┌─ EXERCISE DATA
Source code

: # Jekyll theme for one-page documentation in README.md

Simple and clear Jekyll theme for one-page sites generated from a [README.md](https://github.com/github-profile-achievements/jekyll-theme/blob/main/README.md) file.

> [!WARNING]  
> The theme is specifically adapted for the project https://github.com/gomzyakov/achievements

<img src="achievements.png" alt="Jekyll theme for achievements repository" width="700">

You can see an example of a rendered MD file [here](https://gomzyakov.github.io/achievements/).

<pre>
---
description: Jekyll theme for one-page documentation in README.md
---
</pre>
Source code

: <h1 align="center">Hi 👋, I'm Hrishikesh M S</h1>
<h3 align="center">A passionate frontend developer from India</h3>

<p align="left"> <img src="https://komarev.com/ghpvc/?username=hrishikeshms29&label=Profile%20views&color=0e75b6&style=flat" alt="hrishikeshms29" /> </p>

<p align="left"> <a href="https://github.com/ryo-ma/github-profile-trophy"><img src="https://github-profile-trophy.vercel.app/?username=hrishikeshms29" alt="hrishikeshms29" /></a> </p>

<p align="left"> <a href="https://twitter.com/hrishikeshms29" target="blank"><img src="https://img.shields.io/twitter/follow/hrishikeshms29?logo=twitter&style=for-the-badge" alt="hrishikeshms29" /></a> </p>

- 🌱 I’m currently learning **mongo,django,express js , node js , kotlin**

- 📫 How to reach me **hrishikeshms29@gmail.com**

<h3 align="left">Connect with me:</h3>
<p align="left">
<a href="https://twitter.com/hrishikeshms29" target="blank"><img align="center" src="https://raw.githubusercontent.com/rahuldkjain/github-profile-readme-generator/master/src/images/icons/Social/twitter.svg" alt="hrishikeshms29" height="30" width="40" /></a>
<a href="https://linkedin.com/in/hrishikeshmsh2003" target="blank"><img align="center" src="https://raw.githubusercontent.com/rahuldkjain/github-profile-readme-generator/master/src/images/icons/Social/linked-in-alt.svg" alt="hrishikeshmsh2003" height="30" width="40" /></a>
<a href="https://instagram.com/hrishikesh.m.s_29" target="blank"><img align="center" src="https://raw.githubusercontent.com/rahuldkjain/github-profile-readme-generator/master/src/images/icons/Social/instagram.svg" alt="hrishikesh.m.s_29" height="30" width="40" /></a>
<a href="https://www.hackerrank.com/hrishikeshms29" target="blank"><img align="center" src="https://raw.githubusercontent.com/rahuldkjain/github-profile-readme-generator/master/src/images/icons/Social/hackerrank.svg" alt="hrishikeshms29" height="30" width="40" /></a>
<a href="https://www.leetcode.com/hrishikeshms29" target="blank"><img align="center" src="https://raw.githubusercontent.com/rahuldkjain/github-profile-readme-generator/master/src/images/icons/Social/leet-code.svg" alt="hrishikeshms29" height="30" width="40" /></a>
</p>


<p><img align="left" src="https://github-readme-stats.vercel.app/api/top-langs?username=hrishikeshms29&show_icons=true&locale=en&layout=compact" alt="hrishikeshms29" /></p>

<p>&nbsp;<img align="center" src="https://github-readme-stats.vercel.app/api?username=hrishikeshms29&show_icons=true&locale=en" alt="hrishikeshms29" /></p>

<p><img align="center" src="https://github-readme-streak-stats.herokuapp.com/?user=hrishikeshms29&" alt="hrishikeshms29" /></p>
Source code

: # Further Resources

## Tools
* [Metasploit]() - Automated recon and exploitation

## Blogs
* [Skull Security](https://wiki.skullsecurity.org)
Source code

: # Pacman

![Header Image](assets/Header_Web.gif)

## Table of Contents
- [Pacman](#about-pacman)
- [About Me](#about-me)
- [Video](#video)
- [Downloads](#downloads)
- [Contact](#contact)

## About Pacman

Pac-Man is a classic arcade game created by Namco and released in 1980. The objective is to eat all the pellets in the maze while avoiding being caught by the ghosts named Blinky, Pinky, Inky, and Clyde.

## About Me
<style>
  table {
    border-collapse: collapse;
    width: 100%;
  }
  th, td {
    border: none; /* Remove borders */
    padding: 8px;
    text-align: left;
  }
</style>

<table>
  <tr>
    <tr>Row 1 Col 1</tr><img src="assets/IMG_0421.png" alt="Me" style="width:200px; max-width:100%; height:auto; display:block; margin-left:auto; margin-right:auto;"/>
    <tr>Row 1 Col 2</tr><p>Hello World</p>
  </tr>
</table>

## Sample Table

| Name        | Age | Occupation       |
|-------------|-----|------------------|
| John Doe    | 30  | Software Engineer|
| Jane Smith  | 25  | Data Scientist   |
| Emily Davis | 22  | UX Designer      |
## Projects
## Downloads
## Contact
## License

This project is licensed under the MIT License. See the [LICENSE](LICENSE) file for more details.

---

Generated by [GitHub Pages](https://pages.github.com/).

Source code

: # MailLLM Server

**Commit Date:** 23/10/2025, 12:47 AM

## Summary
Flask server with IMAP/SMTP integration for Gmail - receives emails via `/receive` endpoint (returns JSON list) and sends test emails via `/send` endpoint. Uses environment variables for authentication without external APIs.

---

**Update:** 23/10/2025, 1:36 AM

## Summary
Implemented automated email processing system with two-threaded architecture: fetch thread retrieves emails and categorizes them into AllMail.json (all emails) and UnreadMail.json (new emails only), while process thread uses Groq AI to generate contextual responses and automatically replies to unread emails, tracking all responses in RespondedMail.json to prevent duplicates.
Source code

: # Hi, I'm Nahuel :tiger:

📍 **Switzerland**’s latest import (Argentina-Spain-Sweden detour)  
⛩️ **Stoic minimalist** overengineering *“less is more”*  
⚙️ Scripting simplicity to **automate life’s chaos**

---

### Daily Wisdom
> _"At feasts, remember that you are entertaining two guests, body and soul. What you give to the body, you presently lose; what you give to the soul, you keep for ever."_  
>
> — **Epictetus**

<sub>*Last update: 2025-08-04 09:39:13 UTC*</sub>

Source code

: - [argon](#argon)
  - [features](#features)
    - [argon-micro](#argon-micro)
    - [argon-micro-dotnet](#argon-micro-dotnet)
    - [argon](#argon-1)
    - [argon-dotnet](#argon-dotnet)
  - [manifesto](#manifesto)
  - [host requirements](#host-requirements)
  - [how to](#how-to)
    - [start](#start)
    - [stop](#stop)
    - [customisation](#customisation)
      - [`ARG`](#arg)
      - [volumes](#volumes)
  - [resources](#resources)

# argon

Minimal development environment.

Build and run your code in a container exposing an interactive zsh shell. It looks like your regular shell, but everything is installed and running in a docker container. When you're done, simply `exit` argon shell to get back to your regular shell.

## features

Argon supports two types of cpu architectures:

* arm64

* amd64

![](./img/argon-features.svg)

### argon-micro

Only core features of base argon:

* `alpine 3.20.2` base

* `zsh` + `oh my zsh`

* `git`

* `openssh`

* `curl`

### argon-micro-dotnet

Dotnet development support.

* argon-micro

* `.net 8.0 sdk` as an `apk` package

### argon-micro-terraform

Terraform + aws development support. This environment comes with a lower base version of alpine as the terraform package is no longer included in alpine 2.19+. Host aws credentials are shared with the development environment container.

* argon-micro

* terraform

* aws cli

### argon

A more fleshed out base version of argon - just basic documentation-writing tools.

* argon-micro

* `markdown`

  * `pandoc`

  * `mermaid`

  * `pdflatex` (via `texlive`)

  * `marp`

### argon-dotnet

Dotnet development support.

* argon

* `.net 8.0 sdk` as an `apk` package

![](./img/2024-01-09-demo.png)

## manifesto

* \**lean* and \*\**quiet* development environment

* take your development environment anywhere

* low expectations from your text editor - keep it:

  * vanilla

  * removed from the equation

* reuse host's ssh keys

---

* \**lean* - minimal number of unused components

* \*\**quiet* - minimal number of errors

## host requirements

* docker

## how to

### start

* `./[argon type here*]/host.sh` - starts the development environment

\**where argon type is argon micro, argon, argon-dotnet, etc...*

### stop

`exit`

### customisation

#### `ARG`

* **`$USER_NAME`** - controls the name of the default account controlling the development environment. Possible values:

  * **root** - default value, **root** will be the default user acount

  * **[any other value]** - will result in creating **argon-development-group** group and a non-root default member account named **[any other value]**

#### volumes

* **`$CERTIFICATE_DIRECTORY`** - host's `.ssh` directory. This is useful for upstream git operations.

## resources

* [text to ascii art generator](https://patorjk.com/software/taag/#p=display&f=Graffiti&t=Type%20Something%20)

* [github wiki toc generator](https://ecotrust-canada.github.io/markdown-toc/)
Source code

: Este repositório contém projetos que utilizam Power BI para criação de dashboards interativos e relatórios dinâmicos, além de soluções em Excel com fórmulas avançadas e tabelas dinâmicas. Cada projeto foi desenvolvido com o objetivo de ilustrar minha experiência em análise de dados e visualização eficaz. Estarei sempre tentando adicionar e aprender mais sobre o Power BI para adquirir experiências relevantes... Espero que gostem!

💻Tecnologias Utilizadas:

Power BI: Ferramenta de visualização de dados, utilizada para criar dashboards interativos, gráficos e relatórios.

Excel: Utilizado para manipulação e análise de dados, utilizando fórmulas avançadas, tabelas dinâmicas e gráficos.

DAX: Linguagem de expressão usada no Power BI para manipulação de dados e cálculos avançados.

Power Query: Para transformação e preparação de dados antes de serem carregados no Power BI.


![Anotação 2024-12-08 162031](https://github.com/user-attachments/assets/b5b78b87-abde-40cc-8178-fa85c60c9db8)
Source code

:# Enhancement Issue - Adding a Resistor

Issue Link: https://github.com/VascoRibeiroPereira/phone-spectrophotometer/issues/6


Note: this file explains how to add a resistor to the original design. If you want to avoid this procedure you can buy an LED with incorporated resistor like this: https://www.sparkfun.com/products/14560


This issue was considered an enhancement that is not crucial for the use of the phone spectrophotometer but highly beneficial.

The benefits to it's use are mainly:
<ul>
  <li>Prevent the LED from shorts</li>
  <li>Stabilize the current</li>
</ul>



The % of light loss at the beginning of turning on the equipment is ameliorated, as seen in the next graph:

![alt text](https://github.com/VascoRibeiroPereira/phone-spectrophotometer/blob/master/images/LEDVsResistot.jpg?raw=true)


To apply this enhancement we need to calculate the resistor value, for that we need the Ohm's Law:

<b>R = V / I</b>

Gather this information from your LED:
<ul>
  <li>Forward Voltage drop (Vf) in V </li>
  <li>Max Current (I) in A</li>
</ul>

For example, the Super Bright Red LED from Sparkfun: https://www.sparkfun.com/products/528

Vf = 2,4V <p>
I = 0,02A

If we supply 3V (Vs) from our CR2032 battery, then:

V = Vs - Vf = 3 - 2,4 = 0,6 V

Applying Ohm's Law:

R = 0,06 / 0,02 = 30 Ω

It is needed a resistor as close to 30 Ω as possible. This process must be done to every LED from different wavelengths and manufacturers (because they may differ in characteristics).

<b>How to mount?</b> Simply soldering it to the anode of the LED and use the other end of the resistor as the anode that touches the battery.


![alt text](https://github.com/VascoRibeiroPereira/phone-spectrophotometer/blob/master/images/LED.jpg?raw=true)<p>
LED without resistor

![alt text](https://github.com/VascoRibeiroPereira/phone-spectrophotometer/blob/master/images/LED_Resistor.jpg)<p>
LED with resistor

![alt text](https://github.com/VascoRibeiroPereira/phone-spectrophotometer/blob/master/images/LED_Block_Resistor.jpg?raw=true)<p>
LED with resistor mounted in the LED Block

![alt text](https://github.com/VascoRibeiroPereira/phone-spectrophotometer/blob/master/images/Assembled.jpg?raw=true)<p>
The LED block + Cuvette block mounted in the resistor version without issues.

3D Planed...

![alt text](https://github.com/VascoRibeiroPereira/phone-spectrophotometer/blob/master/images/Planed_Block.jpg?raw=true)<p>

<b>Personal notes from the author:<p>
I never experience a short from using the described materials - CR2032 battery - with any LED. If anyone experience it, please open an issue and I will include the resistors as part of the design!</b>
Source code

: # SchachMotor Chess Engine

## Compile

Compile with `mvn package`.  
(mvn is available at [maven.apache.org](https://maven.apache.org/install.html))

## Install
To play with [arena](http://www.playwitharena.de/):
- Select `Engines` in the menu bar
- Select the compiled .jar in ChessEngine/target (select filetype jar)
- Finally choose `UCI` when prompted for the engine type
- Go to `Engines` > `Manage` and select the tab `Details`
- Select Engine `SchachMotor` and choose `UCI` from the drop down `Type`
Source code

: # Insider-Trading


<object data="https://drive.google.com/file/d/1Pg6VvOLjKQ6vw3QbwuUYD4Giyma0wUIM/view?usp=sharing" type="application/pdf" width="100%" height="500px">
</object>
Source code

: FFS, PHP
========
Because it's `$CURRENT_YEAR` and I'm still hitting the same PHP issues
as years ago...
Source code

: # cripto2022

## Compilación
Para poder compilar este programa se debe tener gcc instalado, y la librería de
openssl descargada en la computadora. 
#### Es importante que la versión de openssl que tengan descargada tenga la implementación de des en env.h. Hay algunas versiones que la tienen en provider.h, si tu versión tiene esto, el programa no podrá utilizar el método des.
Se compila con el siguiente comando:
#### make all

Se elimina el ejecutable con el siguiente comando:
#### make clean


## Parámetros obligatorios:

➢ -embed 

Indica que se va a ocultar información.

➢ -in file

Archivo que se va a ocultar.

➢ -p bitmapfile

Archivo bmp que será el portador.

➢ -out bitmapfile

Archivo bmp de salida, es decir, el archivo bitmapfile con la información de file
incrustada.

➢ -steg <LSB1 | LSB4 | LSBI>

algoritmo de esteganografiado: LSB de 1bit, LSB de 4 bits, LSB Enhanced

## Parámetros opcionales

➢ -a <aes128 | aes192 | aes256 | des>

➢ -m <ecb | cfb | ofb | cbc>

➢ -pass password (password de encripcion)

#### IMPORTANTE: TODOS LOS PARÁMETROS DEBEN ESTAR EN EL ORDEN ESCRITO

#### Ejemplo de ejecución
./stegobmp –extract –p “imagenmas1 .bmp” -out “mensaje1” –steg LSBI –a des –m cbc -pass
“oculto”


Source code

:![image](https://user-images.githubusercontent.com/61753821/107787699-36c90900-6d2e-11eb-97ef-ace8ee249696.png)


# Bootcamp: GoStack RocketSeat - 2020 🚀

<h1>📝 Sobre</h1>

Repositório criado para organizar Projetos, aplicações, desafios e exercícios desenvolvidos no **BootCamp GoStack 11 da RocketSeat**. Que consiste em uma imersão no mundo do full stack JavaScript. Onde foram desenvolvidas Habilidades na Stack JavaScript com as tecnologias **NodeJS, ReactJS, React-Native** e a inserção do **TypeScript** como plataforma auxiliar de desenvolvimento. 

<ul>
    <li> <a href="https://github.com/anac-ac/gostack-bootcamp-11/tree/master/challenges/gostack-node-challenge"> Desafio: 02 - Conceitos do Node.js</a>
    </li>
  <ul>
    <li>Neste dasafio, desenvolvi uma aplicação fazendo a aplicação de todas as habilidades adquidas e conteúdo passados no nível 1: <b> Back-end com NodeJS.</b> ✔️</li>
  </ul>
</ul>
└─
YOUR GOAL: Your reply should be one number: the count of lines above that hold the word "account".

REPLY: 2